As required, the x axis is divided into equal intervals, namely 5-year intervals. The midpoint of each interval is displayed in the axis labels (40, 45, 50, etc.). The number of subjects belonging to each 5-year interval is displayed on the y axis. From this histogram, one can easily determine that these patients are seniors because the majority belongs to the age intervals older than 62.5 years.
In addition to graphs, data are often summarized in tables. When material is presented in tabular form, the table should be able to stand alone; that is, correctly presented material in tabular form should be understandable even if the written discussion of the data is not read. A major concern in the presentation of both figures and tables is readability (Box 14-1). Tables and figures must be clearly understood and clearly labeled so that the reader is aided by the information rather than confused. The student is directed to standard biostatistics texts for a formal discussion on summarizing data in graphic and tabular form. Also, scientific writing style manuals generally contain discussions on the formal display of tables and graphs. It is also helpful to scan the existing literature for good examples of both graphs and tables.

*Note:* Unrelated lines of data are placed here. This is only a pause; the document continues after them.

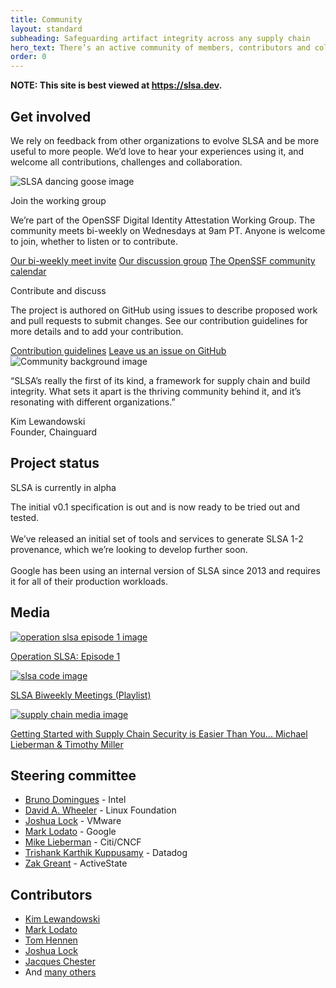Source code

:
 ```yaml
---
title: Community
layout: standard
subheading: Safeguarding artifact integrity across any supply chain
hero_text: There’s an active community of members, contributors and collaborators behind the SLSA framework. We’re drawn together by the shared goals of improving software supply chain security and codifying best practices for development, deployment and governance, all collaborating on an objective framework that works for open source projects and organizations, influences policy and regulations, empowers engineers and builds for the future.
order: 0
---
```

<!--{% if false %}-->

**NOTE: This site is best viewed at https://slsa.dev.**

<!--{% endif %}-->

<section class="section bg-white flex flex-col justify-center items-center">
    <div class="wrapper inner w-full">
        <div class="flex justify-between items-start">
            <div class="text w-1/2">
<div class="h2 mb-8">

## Get involved

</div>
                <p>We rely on feedback from other organizations to evolve SLSA and be more useful to more people. We’d love to hear your experiences using it, and welcome all contributions, challenges and collaboration.</p>
            </div>
            <div class="w-1/3">
                <img class="mx-auto w-2/4" src="{{site.baseurl}}/images/slsa-dancing-goose-logo.svg" alt="SLSA dancing goose image">
            </div>
        </div>
        <div class="flex flex-wrap justify-center items-center w-6/7 mt-8 mx-auto -mr-5 -ml-5">
            <div class="w-full md:w-1/2 getting_started_card pl-5 lg:h-96 h-auto lg:mb-0 mb-8">
                <div class="bg-pastel-green h-full rounded-lg p-10">
                    <p class="h4 font-semibold mb-6">Join the working group</p>
                    <p>We’re part of the OpenSSF Digital Identity Attestation Working Group. The community meets bi-weekly on Wednesdays at 9am PT. Anyone is welcome to join, whether to listen or to contribute.</p>
                    <a target="_blank" href="https://calendar.google.com/calendar/u/0/r/week/2021/8/11?eid=NjIycXNoOHBtbDhuNTJiNjlmaWk5ZjU5ZWVfMjAyMTA4MTFUMTYwMDAwWiBzNjN2b2VmaHA1aTlwZmx0YjVxNjduZ3Blc0Bn&sf=true" class="cta-link mt-6">Our bi-weekly meet invite</a>
                    <a target="_blank" href="https://github.com/ossf/wg-digital-identity-attestation" class="cta-link mt-6">Our discussion group</a>
                    <a target="_blank" href="https://github.com/ossf/wg-digital-identity-attestation" class="cta-link mt-6">The OpenSSF community calendar</a>
                </div>
            </div>
            <div class="w-full md:w-1/2 getting_started_card pl-5 lg:h-96 h-auto lg:mb-0 mb-8">
                <div class="bg-pastel-green h-full rounded-lg p-10">
                    <p class="h4 font-semibold mb-6">Contribute and discuss</p>
                    <p>The project is authored on GitHub using issues to describe proposed work and pull requests to submit changes. See our contribution guidelines for more details and to add your contribution.</p>
                    <a target="_blank" href="https://github.com/slsa-framework/slsa/blob/main/CONTRIBUTING.md" class="cta-link mt-6">Contribution guidelines</a>
                    <a target="_blank" href="https://github.com/slsa-framework/slsa/issues" class="cta-link mt-6">Leave us an issue on GitHub</a>
                </div>
            </div>
        </div>
    </div>
</section>
<section class="section relative bg-green-transparent flex justify-center items-center overflow-hidden">
    <img class="object-cover absolute w-full h-full z-10" src="{{site.baseurl}}/images/community-bg.png" alt="Community background image">
    <div class="bg-light-green h-full rounded-lg p-10 z-20 w-2/3 mx-auto">
        <p class="h4 font-semibold mb-6">“SLSA’s really the first of its kind, a framework for supply chain and build integrity. What sets it apart is the thriving community behind it, and it’s resonating with different organizations.”</p>
        <p>Kim Lewandowski<br>Founder, Chainguard</p>
    </div>
</section>
<section class="section bg-green-dark flex justify-center items-center">
    <div class="wrapper inner w-full">
        <div class="flex justify-between items-start text-white">
            <div class="text w-1/3">
<div class="h2 p-0">

## Project status

</div>
            </div>
            <div class="w-1/2">
                <div class="rounded-lg text-green p-5 border border-green-400 inline-block mb-8 h4">SLSA is currently in alpha</div>
                <p>The initial v0.1 specification is out and is now ready to be tried out and tested.<br><br>
We’ve released an initial set of tools and services to generate SLSA 1-2 provenance, which we’re looking to develop further soon.<br><br>
Google has been using an internal version of SLSA since 2013 and requires it for all of their production workloads.</p>
            </div>
        </div>
    </div>
</section>
<section class="section bg-pastel-green">
    <div class="wrapper inner w-full">
        <div class="flex flex-col justify-center items-center mb-8 w-2/3 mx-auto pl-5">
<div class="h2">

## Media

</div>
        </div>
        <div class="flex flex-wrap justify-start items-start mb-16 -mr-5 -ml-5">
            <a href="https://youtu.be/S_MXbt0p_pg" class="w-full lg:w-1/2 pl-5 pb-16">
                <img class="mx-auto w-full" src="https://img.youtube.com/vi/S_MXbt0p_pg/0.jpg" alt="operation slsa episode 1 image">
                <p class="text-green-darker font-bold h5 mt-4">Operation SLSA: Episode 1</p>
            </a>
            <a href="https://youtube.com/playlist?list=PLVl2hFL_zAh9sw-wib4W6A14i6DnBTod7" class="w-full lg:w-1/2 pl-5">
                <img class="mx-auto w-full" src="https://img.youtube.com/vi/DxAyP1QVYXc/0.jpg" alt="slsa code image">
                <p class="text-green-darker font-bold h5 mt-4">SLSA Biweekly Meetings (Playlist)</p>
            </a>
            <a href="https://youtu.be/aS_FKrCLh8o" class="w-full lg:w-1/2 pl-5">
                <img class="mx-auto w-full" src="https://img.youtube.com/vi/aS_FKrCLh8o/0.jpg" alt="supply chain media image">
                <p class="text-green-darker font-bold h5 mt-4">Getting Started with Supply Chain Security is Easier Than You... Michael Lieberman & Timothy Miller</p>
            </a>
        </div>
    </div>
</section>
<section class="section bg-white flex justify-center items-center">
    <div class="wrapper inner w-full">
        <div class="flex justify-between items-start mb-16">
            <div class="text w-1/2">
<div class="h2 p-0">

## Steering committee

</div>
            </div>
            <div class="w-1/2">
                <div class="bg-pastel-green h-full rounded-lg p-10">
                    <ul>
                        <li class="mb-2"><a target="_blank" class="font-bold text-green-darker" href="https://github.com/brunodom">Bruno Domingues</a> - Intel</li>
                        <li class="mb-2"><a target="_blank" class="font-bold text-green-darker" href="https://github.com/david-a-wheeler">David A. Wheeler</a> - Linux Foundation</li>
                        <li class="mb-2"><a target="_blank" class="font-bold text-green-darker" href="https://github.com/joshuagl">Joshua Lock</a> - VMware</li>
                        <li class="mb-2"><a target="_blank" class="font-bold text-green-darker" href="https://github.com/MarkLodato">Mark Lodato</a> - Google</li>
                        <li class="mb-2"><a target="_blank" class="font-bold text-green-darker" href="https://github.com/mlieberman85">Mike Lieberman</a> - Citi/CNCF</li>
                        <li class="mb-2"><a target="_blank" class="font-bold text-green-darker" href="https://github.com/trishankatdatadog">Trishank Karthik Kuppusamy</a> - Datadog</li>
                        <li class="mb-2"><a target="_blank" class="font-bold text-green-darker" href="https://github.com/zakgreant">Zak Greant</a> - ActiveState</li>
                    </ul>
                </div>
            </div>
        </div>
        <div class="flex justify-between items-start mb-16">
            <div class="text w-1/2">
<div class="h2 p-0">

## Contributors

</div>
            </div>
            <div class="w-1/2">
                <div class="bg-pastel-green h-full rounded-lg p-10">
                    <ul>
                        <li class="mb-2"><a target="_blank" class="font-bold text-green-darker" href="https://github.com/kimsterv">Kim Lewandowski</a></li>
                        <li class="mb-2"><a target="_blank" class="font-bold text-green-darker" href="https://github.com/MarkLodato">Mark Lodato</a></li>
                        <li class="mb-2"><a target="_blank" class="font-bold text-green-darker" href="https://github.com/TomHennen">Tom Hennen</a></li>
                        <li class="mb-2"><a target="_blank" class="font-bold text-green-darker" href="https://github.com/joshuagl">Joshua Lock</a> </li>
                        <li class="mb-2"><a target="_blank" class="font-bold text-green-darker" href="https://github.com/jchestershopify">Jacques Chester</a></li>
                        <li>And <a target="_blank" class="font-bold text-green-darker" href="https://github.com/slsa-framework/slsa/graphs/contributors">many others</a></li>
                    </ul>
                </div>
            </div>
        </div>
    </div>
</section>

Although graphs and frequency distribution tables can enhance our understanding of the nature of a variable, rarely do these techniques alone suffice to describe the variable. A more formal numerical summary of the variable is usually required for the full presentation of a data set. To adequately describe a variable’s values, three summary measures are needed:
The sample size is simply the total number of observations in the group and is symbolized by the letter N or n. A measure of central tendency or location describes the middle (or typical) value in a data set. A measure of dispersion or spread quantifies the degree to which values in a group vary from one another.
The mode of a data set is that value that occurs with the greatest frequency. When two or more values have equally large frequencies, it is possible for a distribution to have more than one mode. For example, the distribution of scores in Table 14-1 has two modes, 77 and 81. Both occur with the equally high frequency of three. The primary value of the mode lies in its ease of computation and in its convenience as a quick indicator of the central value in a distribution. Beyond this, its statistical uses are extremely limited.